Her comments marked an about-turn from her position stated during the Tory leadership battle last year.
In 2016 Ms Leadsom, who abstained on equal marriage in Parliament, admitted in an interview that she “didn’t like” the same-sex marriage law – claiming it “harms” Christians.
She said: “My own view is that marriage in the Biblical sense, from the many Christians who wrote to me, can only be between a man and a woman.
“I don’t agree with them… but what I do think is I would have preferred for civil partnerships to be available to heterosexual and gay couples, and for marriage to have remained as a Christian service for men and women who wanted to commit in the eyes of God.”
“I think we’ve muddled the terms of marriage, civil partnership, church, registry office… I would have liked that to have been clarified.”
Ms Leadsom had previously claimed that straight adoptive parents should have priority over gay couples in the adoption process.
She called for a system that would give heterosexual couples ‘priority’ in the adoption process, writing in a post from 2009: “There’s a truly unbelievable story in the paper today, that a young brother and sister, whose mother is a heroin addict, have been turned down for adoption by their own grandparents, because they are deemed too old, even though neither has yet turned 60.
“If that weren’t enough, the siblings are now to be adopted by two complete strangers against the wishes of the grandparents.
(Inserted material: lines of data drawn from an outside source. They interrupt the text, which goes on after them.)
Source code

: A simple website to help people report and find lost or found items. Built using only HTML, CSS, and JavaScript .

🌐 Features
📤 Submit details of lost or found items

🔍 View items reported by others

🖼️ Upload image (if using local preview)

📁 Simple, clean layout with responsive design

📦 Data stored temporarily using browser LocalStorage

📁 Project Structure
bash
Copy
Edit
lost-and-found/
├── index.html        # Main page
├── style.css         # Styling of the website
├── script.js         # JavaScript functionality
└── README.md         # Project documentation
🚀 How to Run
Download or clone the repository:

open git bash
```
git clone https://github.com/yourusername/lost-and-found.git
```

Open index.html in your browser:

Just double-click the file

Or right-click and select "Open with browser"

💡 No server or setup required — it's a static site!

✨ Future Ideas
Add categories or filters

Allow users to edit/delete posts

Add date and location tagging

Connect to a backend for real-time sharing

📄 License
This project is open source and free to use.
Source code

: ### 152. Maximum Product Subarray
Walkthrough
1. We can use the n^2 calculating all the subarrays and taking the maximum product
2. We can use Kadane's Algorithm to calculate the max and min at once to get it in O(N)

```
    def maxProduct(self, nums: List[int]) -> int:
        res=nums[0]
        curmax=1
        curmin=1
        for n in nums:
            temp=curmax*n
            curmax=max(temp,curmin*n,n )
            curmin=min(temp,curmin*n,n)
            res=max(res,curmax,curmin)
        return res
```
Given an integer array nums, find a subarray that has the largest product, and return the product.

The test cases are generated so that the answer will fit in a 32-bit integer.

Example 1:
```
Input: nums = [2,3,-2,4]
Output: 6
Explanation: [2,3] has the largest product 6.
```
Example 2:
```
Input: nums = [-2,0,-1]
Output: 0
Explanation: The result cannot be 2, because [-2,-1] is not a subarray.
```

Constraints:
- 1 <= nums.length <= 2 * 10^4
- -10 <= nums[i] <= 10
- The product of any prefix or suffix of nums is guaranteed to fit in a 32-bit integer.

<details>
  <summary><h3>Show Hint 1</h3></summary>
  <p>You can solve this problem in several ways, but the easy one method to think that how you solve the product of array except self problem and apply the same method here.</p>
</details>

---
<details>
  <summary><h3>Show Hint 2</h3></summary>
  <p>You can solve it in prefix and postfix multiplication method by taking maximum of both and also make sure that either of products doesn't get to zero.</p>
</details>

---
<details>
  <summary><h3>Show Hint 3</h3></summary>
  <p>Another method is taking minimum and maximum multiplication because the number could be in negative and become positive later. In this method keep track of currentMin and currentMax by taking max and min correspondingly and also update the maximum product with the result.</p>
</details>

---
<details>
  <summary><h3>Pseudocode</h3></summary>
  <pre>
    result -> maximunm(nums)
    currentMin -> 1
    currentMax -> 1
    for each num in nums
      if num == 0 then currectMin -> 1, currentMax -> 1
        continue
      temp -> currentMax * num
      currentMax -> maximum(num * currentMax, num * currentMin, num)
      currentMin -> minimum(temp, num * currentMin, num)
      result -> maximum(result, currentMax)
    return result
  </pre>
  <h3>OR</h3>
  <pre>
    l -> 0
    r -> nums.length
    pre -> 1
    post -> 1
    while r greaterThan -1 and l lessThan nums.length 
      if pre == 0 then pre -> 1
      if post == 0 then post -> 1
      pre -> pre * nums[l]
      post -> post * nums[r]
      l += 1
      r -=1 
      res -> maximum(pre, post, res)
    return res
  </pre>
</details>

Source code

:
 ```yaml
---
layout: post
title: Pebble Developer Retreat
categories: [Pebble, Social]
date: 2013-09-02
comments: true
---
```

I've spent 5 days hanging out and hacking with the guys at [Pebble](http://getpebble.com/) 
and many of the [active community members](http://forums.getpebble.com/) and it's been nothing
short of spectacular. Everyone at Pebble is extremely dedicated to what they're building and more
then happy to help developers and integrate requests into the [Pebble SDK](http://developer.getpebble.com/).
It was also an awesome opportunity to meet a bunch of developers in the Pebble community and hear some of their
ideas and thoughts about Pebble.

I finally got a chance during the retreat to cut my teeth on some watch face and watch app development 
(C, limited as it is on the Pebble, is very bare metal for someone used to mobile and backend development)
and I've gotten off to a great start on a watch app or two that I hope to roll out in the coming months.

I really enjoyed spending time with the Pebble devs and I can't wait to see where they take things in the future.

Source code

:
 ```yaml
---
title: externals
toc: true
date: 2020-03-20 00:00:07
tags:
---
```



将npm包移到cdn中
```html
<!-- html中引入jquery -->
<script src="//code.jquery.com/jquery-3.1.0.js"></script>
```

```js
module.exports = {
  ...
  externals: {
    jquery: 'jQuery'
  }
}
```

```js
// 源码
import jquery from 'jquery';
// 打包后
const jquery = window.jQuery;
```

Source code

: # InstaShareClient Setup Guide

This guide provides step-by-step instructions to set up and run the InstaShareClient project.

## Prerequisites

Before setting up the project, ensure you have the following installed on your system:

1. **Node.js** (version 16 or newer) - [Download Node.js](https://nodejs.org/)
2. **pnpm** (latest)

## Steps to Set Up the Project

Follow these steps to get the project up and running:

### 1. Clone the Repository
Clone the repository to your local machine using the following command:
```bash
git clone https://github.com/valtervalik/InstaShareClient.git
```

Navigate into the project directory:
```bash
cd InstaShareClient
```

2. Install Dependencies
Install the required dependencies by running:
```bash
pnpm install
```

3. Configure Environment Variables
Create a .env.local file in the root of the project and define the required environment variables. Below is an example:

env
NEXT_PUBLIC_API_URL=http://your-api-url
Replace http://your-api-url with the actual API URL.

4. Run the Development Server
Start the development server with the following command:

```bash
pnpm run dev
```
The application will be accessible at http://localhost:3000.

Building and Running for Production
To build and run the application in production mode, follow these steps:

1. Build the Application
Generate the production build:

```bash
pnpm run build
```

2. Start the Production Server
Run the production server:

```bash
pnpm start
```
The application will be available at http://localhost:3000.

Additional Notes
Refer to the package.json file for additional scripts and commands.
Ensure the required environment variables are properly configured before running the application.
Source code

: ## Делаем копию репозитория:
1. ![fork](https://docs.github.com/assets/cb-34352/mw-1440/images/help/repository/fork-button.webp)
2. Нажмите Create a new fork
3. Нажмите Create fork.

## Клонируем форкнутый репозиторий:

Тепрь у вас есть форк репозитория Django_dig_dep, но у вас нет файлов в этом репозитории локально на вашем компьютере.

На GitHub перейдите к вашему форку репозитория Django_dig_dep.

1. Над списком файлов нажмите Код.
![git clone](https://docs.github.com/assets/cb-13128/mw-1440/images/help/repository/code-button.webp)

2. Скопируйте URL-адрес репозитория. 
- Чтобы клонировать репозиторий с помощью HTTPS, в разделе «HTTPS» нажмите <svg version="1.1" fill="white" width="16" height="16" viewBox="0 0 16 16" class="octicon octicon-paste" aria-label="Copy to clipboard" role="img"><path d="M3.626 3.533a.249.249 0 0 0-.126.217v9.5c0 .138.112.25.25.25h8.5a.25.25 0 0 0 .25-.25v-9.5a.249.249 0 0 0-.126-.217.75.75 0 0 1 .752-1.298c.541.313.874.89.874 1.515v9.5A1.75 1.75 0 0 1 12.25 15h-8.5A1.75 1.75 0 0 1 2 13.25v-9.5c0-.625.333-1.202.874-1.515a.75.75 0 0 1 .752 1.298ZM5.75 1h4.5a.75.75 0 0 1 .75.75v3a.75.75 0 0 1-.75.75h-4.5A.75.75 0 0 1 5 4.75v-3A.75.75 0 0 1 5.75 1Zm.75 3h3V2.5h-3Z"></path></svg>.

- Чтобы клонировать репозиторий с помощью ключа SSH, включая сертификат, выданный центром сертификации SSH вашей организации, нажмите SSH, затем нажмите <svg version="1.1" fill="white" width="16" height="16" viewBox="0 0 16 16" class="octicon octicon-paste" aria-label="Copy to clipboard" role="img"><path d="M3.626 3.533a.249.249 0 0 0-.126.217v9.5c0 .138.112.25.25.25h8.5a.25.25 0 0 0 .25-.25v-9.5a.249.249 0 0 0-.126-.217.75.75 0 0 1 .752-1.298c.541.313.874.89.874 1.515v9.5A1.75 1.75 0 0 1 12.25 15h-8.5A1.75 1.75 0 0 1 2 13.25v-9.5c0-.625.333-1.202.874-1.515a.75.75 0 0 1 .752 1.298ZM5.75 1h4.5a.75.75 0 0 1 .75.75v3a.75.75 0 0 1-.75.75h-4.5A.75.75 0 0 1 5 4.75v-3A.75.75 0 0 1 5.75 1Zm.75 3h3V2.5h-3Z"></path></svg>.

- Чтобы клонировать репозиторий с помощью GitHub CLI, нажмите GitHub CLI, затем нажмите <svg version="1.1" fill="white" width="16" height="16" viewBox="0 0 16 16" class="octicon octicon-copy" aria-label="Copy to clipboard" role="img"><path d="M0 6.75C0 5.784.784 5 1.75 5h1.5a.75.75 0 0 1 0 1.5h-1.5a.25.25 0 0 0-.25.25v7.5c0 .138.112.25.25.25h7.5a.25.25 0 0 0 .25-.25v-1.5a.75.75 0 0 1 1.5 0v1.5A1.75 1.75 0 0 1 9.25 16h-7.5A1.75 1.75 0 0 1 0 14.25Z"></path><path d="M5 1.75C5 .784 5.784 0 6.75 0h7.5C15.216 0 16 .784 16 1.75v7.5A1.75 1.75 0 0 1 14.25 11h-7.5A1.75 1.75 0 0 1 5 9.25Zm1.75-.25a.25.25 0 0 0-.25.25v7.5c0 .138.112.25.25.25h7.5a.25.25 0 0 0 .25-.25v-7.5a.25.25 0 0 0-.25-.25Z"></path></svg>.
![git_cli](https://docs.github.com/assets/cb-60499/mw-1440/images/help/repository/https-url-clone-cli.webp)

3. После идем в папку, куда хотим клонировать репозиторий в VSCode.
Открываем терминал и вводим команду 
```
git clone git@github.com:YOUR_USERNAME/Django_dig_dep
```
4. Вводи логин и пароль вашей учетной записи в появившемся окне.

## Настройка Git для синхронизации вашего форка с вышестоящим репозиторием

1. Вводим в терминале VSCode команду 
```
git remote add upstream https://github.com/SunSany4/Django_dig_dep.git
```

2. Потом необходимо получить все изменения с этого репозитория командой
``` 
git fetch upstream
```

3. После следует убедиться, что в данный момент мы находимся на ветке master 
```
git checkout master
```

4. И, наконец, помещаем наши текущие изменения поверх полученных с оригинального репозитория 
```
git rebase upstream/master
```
Following adoption, they will then be ‘allowed’ 2 visits to their grandchildren each year.
“And as if that weren’t enough, the two strangers are a gay couple, who have been selected ahead of several heterosexual couples.”
In a separate post from 2007 about adoption, Ms Leadsom suggested a ‘points-based’ adoption system that gives preference to “a married man and woman as potential adopters”.
She wrote: “There may be a statistically strong case for preferring a married man and woman as potential adopters, and I would be in favour of a ‘points’ system for potential adopters, that took into account the statistical success rate of their particular profile (e.g. married, divorced, single, gay etc).”
She has also faced questions over her links to an evangelical project in Uganda which advocates gay ‘cures’.
Ms Leadsom emerged during the EU referendum campaign as a leading voice in the Brexit camp – and was a surprise contender in the Conservative Party leadership battle last year.
A new MP in 2010, Ms Leadsom entered Parliament after the bulk of LGBT rights legislation had already been passed.
She ‘positively abstained’ on equal marriage in 2013, voting both in favour and against citing the views of her constituents.
Ms Leadsom explained to PinkNews in 2013 that she would vote yes to equal marriage to show her support for gay rights, but at the same time she would vote no because she found elements of the law “unacceptable”.
She said: “Having looked carefully at the Government’s consultation and considering the opinion of my constituents I find myself genuinely torn on the debate – I cannot vote against a measure that would mean so much to the minority of homosexual couples for whom marriage is the ultimate recognition for their genuine feelings for each other.
“Yet nor can I vote for a measure that risks centuries of faith based belief in marriage as between a man and a woman, that will upset so many of my constituents and which has not yet won public support.”
Explaining her plans to vote both ways, she said: “This is to reflect my support for the genuine love and commitment of same sex partners, but also to register my protest at the unacceptability of the timing and wording of this legislation, as well as to represent the concerns of so many of my constituents who feel very deeply that this proposal is simply wrong.”